(Records from a data collection)

┄┄┄┄┄┄┄┄┄┄┄┄┄┄┄┄┄┄┄┄

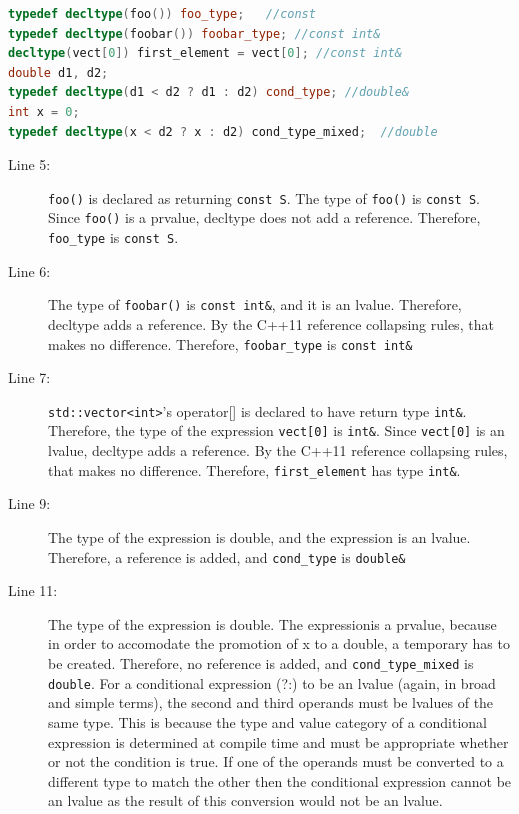 \documentclass[a4paper,11pt,twoside]{book}
\begin{document}
\begin{itemize}
\begin{lstlisting}[frame=single, language=c++]
typedef decltype(foo()) foo_type;   //const
typedef decltype(foobar()) foobar_type; //const int&
decltype(vect[0]) first_element = vect[0]; //const int&
double d1, d2;
typedef decltype(d1 < d2 ? d1 : d2) cond_type; //double&
int x = 0;
typedef decltype(x < d2 ? x : d2) cond_type_mixed;  //double
\end{lstlisting}

	\begin{description}
		\item[Line 5:] \texttt{foo()} is declared as returning \texttt{const S}. The type of \texttt{foo()}
is \texttt{const S}. Since \texttt{foo()} is a prvalue, decltype does not add a reference. Therefore, \texttt{foo\_type} is \texttt{const S}.
		
		\item[Line 6:] The type of \texttt{foobar()} is \texttt{const int\&}, and it is an lvalue. Therefore, decltype adds a reference. By the C++11 reference collapsing rules, that makes no difference. Therefore, \texttt{foobar\_type} is \texttt{const int\&}
		
		\item[Line 7:] \texttt{std::vector<int>}'s operator[] is declared to have return type \texttt{int\&}. Therefore, the type of the expression \texttt{vect[0]} is \texttt{int\&}. Since \texttt{vect[0]} is an lvalue, decltype adds a reference. By the C++11 reference collapsing rules, that makes no difference. Therefore, \texttt{first\_element} has type \texttt{int\&}.  
		
		\item[Line 9:]  The type of the expression is double, and the expression is an lvalue. Therefore, a reference is added, and \texttt{cond\_type} is \texttt{double\&}
		
		\item[Line 11:] The type of the expression is double. The expressionis a prvalue, because in order to accomodate the promotion of x to a double, a temporary has to be created. Therefore, no reference is added, and \texttt{cond\_type\_mixed} is \texttt{double}.  For a conditional expression (?:) to be an lvalue (again, in broad and simple terms), the second and third operands must be lvalues of the same type. This is because the type and value category of a conditional expression is determined at compile time and must be appropriate whether or not the condition is true. If one of the operands must be converted to a different type to match the other then the conditional expression cannot be an lvalue as the result of this conversion would not be an lvalue.
	\end{description}

\end{itemize}
\end{document}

┄┄┄┄┄┄┄┄┄┄┄┄┄┄┄┄┄┄┄┄

__Prompt__
All that is wanted is the lines from the one containing "be an lvalue." through the last line of the records, restated word for word.

__Result of this exercise__
		\item[Line 11:] The type of the expression is double. The expressionis a prvalue, because in order to accomodate the promotion of x to a double, a temporary has to be created. Therefore, no reference is added, and \texttt{cond\_type\_mixed} is \texttt{double}.  For a conditional expression (?:) to be an lvalue (again, in broad and simple terms), the second and third operands must be lvalues of the same type. This is because the type and value category of a conditional expression is determined at compile time and must be appropriate whether or not the condition is true. If one of the operands must be converted to a different type to match the other then the conditional expression cannot be an lvalue as the result of this conversion would not be an lvalue.
	\end{description}

\end{itemize}
\end{document}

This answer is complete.